Mesele, egosu şişkin oyuncuları yönetebilme ya da kazanabilme kabiliyeti olmayan, daha doğrusu bu anlamda defolu olan Aykut Kocaman'ın, Fenerbahçe'de Alex'e uyguladığının bir benzerini de Hleb'e uygulama senaryosu veya sevdası...

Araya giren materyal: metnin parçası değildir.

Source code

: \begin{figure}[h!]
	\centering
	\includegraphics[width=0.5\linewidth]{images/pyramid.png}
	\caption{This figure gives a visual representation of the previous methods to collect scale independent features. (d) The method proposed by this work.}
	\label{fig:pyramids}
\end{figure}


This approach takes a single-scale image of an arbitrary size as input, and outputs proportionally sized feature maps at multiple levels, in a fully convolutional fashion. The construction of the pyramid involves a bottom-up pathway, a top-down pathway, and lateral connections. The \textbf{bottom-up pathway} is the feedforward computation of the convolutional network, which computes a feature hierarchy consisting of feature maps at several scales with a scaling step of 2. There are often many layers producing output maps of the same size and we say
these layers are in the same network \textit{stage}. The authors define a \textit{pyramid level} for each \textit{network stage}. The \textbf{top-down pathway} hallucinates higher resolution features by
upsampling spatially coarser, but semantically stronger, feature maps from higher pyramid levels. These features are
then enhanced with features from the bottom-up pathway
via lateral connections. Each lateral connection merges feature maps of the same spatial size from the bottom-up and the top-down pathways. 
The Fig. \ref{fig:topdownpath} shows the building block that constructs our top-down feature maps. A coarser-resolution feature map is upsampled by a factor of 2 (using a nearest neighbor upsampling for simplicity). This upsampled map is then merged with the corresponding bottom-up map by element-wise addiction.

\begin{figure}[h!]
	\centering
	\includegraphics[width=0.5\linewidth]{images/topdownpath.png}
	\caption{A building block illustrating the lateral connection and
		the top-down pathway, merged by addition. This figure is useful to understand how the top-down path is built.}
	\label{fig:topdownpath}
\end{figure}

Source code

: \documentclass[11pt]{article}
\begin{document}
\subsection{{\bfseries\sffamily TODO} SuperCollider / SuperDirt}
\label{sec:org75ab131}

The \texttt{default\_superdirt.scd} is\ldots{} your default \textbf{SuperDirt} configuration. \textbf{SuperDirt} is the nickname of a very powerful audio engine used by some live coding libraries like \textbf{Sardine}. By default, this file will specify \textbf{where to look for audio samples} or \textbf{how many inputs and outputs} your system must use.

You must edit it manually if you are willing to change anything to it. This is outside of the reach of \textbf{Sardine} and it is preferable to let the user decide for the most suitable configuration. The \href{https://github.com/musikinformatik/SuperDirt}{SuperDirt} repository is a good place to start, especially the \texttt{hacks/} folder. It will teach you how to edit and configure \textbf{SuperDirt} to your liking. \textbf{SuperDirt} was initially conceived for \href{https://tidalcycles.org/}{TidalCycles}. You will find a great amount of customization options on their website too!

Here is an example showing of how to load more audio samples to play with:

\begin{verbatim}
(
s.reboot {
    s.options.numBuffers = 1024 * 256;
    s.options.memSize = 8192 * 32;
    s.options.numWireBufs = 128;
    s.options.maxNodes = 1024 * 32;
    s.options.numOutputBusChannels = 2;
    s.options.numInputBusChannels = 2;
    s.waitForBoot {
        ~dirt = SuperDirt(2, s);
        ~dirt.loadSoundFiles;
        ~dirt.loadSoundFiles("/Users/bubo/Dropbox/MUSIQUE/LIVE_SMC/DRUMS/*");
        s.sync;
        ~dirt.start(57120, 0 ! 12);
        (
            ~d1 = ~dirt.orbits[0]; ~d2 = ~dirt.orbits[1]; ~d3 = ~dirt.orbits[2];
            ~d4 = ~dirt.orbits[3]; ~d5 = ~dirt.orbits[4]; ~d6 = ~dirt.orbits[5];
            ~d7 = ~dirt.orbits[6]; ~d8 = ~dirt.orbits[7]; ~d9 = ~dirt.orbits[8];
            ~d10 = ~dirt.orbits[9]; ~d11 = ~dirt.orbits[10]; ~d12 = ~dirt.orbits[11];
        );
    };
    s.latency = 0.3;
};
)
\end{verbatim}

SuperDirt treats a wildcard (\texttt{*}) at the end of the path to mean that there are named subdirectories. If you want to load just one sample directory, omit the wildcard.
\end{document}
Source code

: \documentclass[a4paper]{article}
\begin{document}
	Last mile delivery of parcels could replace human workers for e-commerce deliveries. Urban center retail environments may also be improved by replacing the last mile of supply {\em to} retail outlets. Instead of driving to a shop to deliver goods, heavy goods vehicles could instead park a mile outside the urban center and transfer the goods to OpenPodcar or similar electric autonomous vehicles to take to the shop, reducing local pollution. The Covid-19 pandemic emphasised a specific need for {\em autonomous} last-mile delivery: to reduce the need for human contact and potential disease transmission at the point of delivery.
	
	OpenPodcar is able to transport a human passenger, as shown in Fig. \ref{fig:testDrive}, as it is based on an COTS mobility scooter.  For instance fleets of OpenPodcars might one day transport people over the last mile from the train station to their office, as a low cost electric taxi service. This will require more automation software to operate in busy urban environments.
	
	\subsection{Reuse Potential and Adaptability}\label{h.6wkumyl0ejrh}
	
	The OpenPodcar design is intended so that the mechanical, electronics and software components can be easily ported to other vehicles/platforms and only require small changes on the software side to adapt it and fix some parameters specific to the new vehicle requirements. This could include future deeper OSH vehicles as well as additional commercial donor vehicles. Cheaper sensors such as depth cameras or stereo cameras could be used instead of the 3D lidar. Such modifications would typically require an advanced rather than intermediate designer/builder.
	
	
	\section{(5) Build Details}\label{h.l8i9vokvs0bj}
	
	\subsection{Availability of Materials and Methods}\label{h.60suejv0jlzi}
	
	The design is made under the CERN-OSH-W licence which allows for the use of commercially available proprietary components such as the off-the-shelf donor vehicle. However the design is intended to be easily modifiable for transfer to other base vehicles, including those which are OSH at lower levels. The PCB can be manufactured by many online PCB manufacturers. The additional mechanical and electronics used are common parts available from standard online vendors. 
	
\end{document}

İtibarsızlaştırıp, paketleme çabası...
Pardon...
Burası Fenerbahçe değil...
Torku Konyaspor'un öyle bir lüksü, sokağa atılacak da böyle bir parası yok...
Koşmuyor mu?
Koşturacakcın...
Mücedele etmiyor mu?
Ettireceksin...
Sürekliliği yok mu?
Artıracaksın...
Takımdaşlığı, arkadaşlığı yok mu?
Kazandıracaksın...
Performansı mı düşük?
Yükselteceksin...
Bunları yap(a)mayacaksan, senin Mesut Bakkal'dan farkın ne?
Tarihinde üst üste iki maçta 10 gol yiyen ve 2 milyon nüfusu olan bir şehrin gururunu inciten bir takımın teknik patronuysan üstelik...
Kusuru bakma Hoca...
Hleb gibi bir oyuncuyu, işin kolaycılığına kaçıp “kovalım gitsin” futbol aklı, doğru futbol aklı değil...
Torku Konyaspor'da uzun seneler çalışmasına sıcak bakılan! ve yeşil-beyazlı kulübün geleceğini tayin etme pozisyonunda bulunan birisinin kalibresi bu kadar olunca, Hleb'le ilgili sosyal medyada çıkan abuk-sabuk haberleri üfleyenlere söylenebilecek söz kalmıyor...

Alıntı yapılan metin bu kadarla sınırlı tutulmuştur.